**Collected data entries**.
..............................
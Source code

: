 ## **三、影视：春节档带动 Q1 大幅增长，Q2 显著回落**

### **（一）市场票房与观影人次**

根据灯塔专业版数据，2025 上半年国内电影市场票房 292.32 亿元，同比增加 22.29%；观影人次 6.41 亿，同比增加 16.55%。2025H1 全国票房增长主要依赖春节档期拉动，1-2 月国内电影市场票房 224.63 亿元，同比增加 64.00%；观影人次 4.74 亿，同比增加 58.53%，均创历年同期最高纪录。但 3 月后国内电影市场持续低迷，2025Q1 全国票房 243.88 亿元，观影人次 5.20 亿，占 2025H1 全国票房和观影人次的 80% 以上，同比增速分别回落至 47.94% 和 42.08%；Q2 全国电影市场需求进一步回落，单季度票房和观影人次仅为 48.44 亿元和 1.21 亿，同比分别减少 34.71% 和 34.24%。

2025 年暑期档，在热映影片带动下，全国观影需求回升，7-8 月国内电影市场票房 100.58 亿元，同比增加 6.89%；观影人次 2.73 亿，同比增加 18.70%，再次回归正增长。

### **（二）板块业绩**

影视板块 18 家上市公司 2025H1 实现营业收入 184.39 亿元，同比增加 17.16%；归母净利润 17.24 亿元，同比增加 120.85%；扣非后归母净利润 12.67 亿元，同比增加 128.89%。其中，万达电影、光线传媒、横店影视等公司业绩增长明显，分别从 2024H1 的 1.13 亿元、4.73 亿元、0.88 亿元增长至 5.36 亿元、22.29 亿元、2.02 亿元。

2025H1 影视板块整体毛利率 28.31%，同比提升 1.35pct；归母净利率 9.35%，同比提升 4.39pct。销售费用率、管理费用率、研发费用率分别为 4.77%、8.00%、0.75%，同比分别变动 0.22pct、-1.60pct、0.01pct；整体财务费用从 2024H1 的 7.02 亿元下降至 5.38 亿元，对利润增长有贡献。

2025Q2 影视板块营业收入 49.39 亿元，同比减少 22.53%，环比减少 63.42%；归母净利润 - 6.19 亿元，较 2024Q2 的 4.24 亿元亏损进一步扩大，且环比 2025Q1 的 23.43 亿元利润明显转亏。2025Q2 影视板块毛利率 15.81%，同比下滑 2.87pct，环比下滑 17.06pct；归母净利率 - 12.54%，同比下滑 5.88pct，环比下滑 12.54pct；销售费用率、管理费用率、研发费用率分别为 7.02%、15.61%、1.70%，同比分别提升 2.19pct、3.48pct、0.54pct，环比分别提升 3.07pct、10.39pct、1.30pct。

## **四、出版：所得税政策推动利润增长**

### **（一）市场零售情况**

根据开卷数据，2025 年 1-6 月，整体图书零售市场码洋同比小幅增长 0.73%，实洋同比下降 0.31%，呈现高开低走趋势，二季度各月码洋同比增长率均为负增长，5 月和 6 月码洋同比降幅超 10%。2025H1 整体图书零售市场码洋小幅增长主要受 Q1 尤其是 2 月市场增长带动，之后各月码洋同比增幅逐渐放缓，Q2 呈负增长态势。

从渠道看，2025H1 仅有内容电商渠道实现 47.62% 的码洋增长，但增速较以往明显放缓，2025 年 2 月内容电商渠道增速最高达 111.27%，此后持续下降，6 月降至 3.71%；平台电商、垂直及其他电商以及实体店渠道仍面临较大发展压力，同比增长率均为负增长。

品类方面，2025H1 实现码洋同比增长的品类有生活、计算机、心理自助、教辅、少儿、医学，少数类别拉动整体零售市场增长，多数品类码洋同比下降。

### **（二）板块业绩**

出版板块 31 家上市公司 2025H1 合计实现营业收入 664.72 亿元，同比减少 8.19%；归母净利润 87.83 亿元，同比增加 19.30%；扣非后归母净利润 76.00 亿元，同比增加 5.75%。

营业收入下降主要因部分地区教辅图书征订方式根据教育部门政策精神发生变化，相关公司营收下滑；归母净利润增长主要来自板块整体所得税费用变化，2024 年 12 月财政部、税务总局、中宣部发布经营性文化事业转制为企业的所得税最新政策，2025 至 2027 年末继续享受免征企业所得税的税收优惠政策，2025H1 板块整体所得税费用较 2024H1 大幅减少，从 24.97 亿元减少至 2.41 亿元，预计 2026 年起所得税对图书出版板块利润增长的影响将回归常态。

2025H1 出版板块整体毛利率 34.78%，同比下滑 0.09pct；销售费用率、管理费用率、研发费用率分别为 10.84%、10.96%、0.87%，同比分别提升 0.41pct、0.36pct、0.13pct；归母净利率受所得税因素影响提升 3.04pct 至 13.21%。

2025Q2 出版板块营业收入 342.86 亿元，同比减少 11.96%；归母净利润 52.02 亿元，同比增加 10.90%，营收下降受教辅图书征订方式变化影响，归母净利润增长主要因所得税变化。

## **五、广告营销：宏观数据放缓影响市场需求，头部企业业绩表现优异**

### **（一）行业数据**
..............................
**What the task asks**. Word for word, write out all of the data above.

**Written answer**.
Source code

: ## **三、影视：春节档带动 Q1 大幅增长，Q2 显著回落**

### **（一）市场票房与观影人次**

根据灯塔专业版数据，2025 上半年国内电影市场票房 292.32 亿元，同比增加 22.29%；观影人次 6.41 亿，同比增加 16.55%。2025H1 全国票房增长主要依赖春节档期拉动，1-2 月国内电影市场票房 224.63 亿元，同比增加 64.00%；观影人次 4.74 亿，同比增加 58.53%，均创历年同期最高纪录。但 3 月后国内电影市场持续低迷，2025Q1 全国票房 243.88 亿元，观影人次 5.20 亿，占 2025H1 全国票房和观影人次的 80% 以上，同比增速分别回落至 47.94% 和 42.08%；Q2 全国电影市场需求进一步回落，单季度票房和观影人次仅为 48.44 亿元和 1.21 亿，同比分别减少 34.71% 和 34.24%。

2025 年暑期档，在热映影片带动下，全国观影需求回升，7-8 月国内电影市场票房 100.58 亿元，同比增加 6.89%；观影人次 2.73 亿，同比增加 18.70%，再次回归正增长。

### **（二）板块业绩**

影视板块 18 家上市公司 2025H1 实现营业收入 184.39 亿元，同比增加 17.16%；归母净利润 17.24 亿元，同比增加 120.85%；扣非后归母净利润 12.67 亿元，同比增加 128.89%。其中，万达电影、光线传媒、横店影视等公司业绩增长明显，分别从 2024H1 的 1.13 亿元、4.73 亿元、0.88 亿元增长至 5.36 亿元、22.29 亿元、2.02 亿元。

2025H1 影视板块整体毛利率 28.31%，同比提升 1.35pct；归母净利率 9.35%，同比提升 4.39pct。销售费用率、管理费用率、研发费用率分别为 4.77%、8.00%、0.75%，同比分别变动 0.22pct、-1.60pct、0.01pct；整体财务费用从 2024H1 的 7.02 亿元下降至 5.38 亿元，对利润增长有贡献。

2025Q2 影视板块营业收入 49.39 亿元，同比减少 22.53%，环比减少 63.42%；归母净利润 - 6.19 亿元，较 2024Q2 的 4.24 亿元亏损进一步扩大，且环比 2025Q1 的 23.43 亿元利润明显转亏。2025Q2 影视板块毛利率 15.81%，同比下滑 2.87pct，环比下滑 17.06pct；归母净利率 - 12.54%，同比下滑 5.88pct，环比下滑 12.54pct；销售费用率、管理费用率、研发费用率分别为 7.02%、15.61%、1.70%，同比分别提升 2.19pct、3.48pct、0.54pct，环比分别提升 3.07pct、10.39pct、1.30pct。

## **四、出版：所得税政策推动利润增长**

### **（一）市场零售情况**

根据开卷数据，2025 年 1-6 月，整体图书零售市场码洋同比小幅增长 0.73%，实洋同比下降 0.31%，呈现高开低走趋势，二季度各月码洋同比增长率均为负增长，5 月和 6 月码洋同比降幅超 10%。2025H1 整体图书零售市场码洋小幅增长主要受 Q1 尤其是 2 月市场增长带动，之后各月码洋同比增幅逐渐放缓，Q2 呈负增长态势。

从渠道看，2025H1 仅有内容电商渠道实现 47.62% 的码洋增长，但增速较以往明显放缓，2025 年 2 月内容电商渠道增速最高达 111.27%，此后持续下降，6 月降至 3.71%；平台电商、垂直及其他电商以及实体店渠道仍面临较大发展压力，同比增长率均为负增长。

品类方面，2025H1 实现码洋同比增长的品类有生活、计算机、心理自助、教辅、少儿、医学，少数类别拉动整体零售市场增长，多数品类码洋同比下降。

### **（二）板块业绩**

出版板块 31 家上市公司 2025H1 合计实现营业收入 664.72 亿元，同比减少 8.19%；归母净利润 87.83 亿元，同比增加 19.30%；扣非后归母净利润 76.00 亿元，同比增加 5.75%。

营业收入下降主要因部分地区教辅图书征订方式根据教育部门政策精神发生变化，相关公司营收下滑；归母净利润增长主要来自板块整体所得税费用变化，2024 年 12 月财政部、税务总局、中宣部发布经营性文化事业转制为企业的所得税最新政策，2025 至 2027 年末继续享受免征企业所得税的税收优惠政策，2025H1 板块整体所得税费用较 2024H1 大幅减少，从 24.97 亿元减少至 2.41 亿元，预计 2026 年起所得税对图书出版板块利润增长的影响将回归常态。

2025H1 出版板块整体毛利率 34.78%，同比下滑 0.09pct；销售费用率、管理费用率、研发费用率分别为 10.84%、10.96%、0.87%，同比分别提升 0.41pct、0.36pct、0.13pct；归母净利率受所得税因素影响提升 3.04pct 至 13.21%。

2025Q2 出版板块营业收入 342.86 亿元，同比减少 11.96%；归母净利润 52.02 亿元，同比增加 10.90%，营收下降受教辅图书征订方式变化影响，归母净利润增长主要因所得税变化。

## **五、广告营销：宏观数据放缓影响市场需求，头部企业业绩表现优异**

### **（一）行业数据**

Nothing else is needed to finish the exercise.